Be careful about putting one in without a plan for removal, they do tend to lock in easily.

-brino

Edit: here's a reference to removing one from a drill press, the tang is just visible thru the little spindle window.
http://www.ereplacementparts.com/article/3425/How_to_Remove_and_Reinstall_a_Drill_Press_Chuck.html


----------



## Banjo5 (Dec 31, 2015)

thanks BRINO.

After seeing your reply, I remembered that my drill press has a tang taper, and it looks like MT2(CRAFTSMAN, 1HP).
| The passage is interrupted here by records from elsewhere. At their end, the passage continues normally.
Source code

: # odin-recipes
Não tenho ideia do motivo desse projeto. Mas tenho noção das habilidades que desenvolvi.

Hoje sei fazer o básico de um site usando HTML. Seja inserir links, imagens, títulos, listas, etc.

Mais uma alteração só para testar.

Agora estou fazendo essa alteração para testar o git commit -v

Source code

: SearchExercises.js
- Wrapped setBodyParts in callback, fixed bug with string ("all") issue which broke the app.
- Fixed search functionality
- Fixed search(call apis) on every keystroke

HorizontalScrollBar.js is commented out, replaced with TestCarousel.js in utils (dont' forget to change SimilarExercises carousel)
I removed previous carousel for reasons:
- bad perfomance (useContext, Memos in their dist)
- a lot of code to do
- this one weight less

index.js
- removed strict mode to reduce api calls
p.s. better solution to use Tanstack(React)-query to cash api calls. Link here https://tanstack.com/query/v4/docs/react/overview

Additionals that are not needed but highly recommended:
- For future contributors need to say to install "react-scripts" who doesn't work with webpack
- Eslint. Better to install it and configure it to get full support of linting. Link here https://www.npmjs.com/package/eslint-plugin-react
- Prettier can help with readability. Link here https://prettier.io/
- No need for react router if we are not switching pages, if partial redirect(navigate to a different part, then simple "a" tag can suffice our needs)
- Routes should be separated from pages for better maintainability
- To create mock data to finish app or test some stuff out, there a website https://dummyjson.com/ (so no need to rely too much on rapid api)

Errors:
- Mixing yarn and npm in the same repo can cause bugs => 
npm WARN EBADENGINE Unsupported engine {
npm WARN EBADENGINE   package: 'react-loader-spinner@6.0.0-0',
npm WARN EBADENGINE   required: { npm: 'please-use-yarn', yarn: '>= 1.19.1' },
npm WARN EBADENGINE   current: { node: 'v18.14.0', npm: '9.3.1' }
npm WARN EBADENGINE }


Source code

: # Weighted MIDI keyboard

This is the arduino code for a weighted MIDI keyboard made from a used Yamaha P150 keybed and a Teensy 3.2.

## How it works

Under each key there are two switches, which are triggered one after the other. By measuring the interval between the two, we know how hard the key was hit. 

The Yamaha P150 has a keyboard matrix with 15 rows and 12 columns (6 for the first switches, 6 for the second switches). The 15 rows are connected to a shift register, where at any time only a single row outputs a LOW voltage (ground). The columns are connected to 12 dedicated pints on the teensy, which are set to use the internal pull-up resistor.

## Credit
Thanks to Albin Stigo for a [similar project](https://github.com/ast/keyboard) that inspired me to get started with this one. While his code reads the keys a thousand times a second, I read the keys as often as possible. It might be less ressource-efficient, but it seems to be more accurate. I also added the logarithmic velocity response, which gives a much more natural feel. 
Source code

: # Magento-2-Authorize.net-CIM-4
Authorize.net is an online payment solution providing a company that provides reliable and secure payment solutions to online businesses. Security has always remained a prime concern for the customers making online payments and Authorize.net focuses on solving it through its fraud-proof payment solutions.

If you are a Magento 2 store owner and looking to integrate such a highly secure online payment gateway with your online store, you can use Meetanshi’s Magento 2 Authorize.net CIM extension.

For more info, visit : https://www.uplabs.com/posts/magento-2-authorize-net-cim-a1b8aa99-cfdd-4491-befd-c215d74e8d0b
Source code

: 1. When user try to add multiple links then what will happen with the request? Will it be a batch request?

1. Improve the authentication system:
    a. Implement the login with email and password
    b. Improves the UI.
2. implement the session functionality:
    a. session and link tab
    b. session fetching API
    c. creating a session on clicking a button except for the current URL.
I've got it out with the taper bar, and will try it in my ATLAS.

BANJO5


----------



## RJSakowski (Dec 31, 2015)

I have cut my tangs off my Morse taper adapters in order to get more travel from the tailstock feed.  If you cut yours off, you should be careful not to cut too much as the adapter will not eject before the tailstock lead screw reaches the end of its travel.  I would look at the quill position when the arbor is ejected and at how much further you retract the tailstock quill.  That will tell you how much to cut off.  If you do cut off too much, you can always drill and insert a button in the end of the adapter to build up the length.  A drop of super glue or LocTite will be sufficient to hold the button in place.


----------



## Ulma Doctor (Dec 31, 2015)

you'll have more trouble ejecting short taper MT2 tooling than the long taper or tanged tooling for that matter.
when i'm using the short MT2, 
like Brino & RJ, i'll add a small cylinder of brass, aluminum, or mild steel behind the tool to facilitate easy ejection- but i haven't attached an extension with glue, it free floats


----------



## stupoty (Dec 31, 2015)

I use the mt3 drill chuck that came with my mill for drilling in the lathe, it had an m12 drawbar thread and no tang, i use a bit too of all thread with a rough ground domed end to make it eject (after removing it the first time it got stuck) makes the ejection adjustable too.  I have had the tangless drill chuck spin from time to time which is always annoying.

Stuart


----------



## Banjo5 (Dec 31, 2015)

Thanks everyone for the replies.

I tried my MT2 (with a tang) from drill press in the lathe, and it does fit. So I have something to use until I can get another one shipped. I see  the tang pushing the taper out earlier than non-tang tapers, as you've all said.

BANJO 5


----------



## atunguyd (Dec 31, 2015)

I could only find MT2 arbours with tangs and as RJSakowski said they do reduce your tailstock travel. My solution was to cut it off then drill and tap the rear of the arbour and put a grub screw in there. You can then adjust the grub screw so that your tail stock ejects the arbour exactly where you want it. 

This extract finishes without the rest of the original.